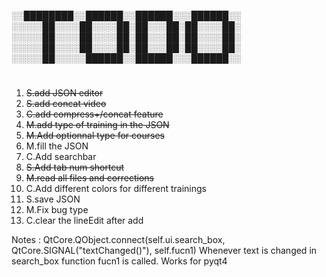

 ░░████████░░██████░░██████░░░██████░░  
 ░░░░░██░░░░██░░░░██░██░░░██░██░░░░██░  
 ░░░░░██░░░░██░░░░██░██░░░██░██░░░░██░  
 ░░░░░██░░░░██░░░░██░██░░░██░██░░░░██░  
 ░░░░░██░░░░░██████░░██████░░░██████░░  
#

1. ~~S.add JSON editor~~
2. ~~S.add concat video~~
3. ~~C.add compress+/concat feature~~
4. ~~M.add type of training in the JSON~~
5. ~~M.Add optionnal type for courses~~
6. M.fill the JSON
7. C.Add searchbar
8. ~~S.Add tab num shortcut~~
9. ~~M.read all files and corrections~~
10. C.Add different colors for different trainings
11. S.save JSON
12. M.Fix bug type
14. C.clear the lineEdit after add




Notes :
 QtCore.QObject.connect(self.ui.search_box, QtCore.SIGNAL("textChanged()"), self.fucn1)
 Whenever text is changed in search_box function fucn1 is called. Works for pyqt4  
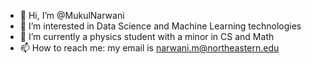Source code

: - 👋 Hi, I’m @MukulNarwani
- 👀 I’m interested in Data Science and Machine Learning technologies
- 🌱 I’m currently a physics student with a minor in CS and Math
- 📫 How to reach me: my email is narwani.m@northeastern.edu

<!---
MukulNarwani/MukulNarwani is a ✨ special ✨ repository because its `README.md` (this file) appears on your GitHub profile.
You can click the Preview link to take a look at your changes.
--->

### EXERCISE AIM
Pictures are to be dropped; the lines from the start of the entries above through the line with "- 🌱 I’m currently" are to be given again verbatim.

### SOLUTION TO THIS PROBLEM
 ░░████████░░██████░░██████░░░██████░░  
 ░░░░░██░░░░██░░░░██░██░░░██░██░░░░██░  
 ░░░░░██░░░░██░░░░██░██░░░██░██░░░░██░  
 ░░░░░██░░░░██░░░░██░██░░░██░██░░░░██░  
 ░░░░░██░░░░░██████░░██████░░░██████░░  
#

1. ~~S.add JSON editor~~
2. ~~S.add concat video~~
3. ~~C.add compress+/concat feature~~
4. ~~M.add type of training in the JSON~~
5. ~~M.Add optionnal type for courses~~
6. M.fill the JSON
7. C.Add searchbar
8. ~~S.Add tab num shortcut~~
9. ~~M.read all files and corrections~~
10. C.Add different colors for different trainings
11. S.save JSON
12. M.Fix bug type
14. C.clear the lineEdit after add




Notes :
 QtCore.QObject.connect(self.ui.search_box, QtCore.SIGNAL("textChanged()"), self.fucn1)
 Whenever text is changed in search_box function fucn1 is called. Works for pyqt4  
Source code

: - 👋 Hi, I’m @MukulNarwani
- 👀 I’m interested in Data Science and Machine Learning technologies
- 🌱 I’m currently a physics student with a minor in CS and Math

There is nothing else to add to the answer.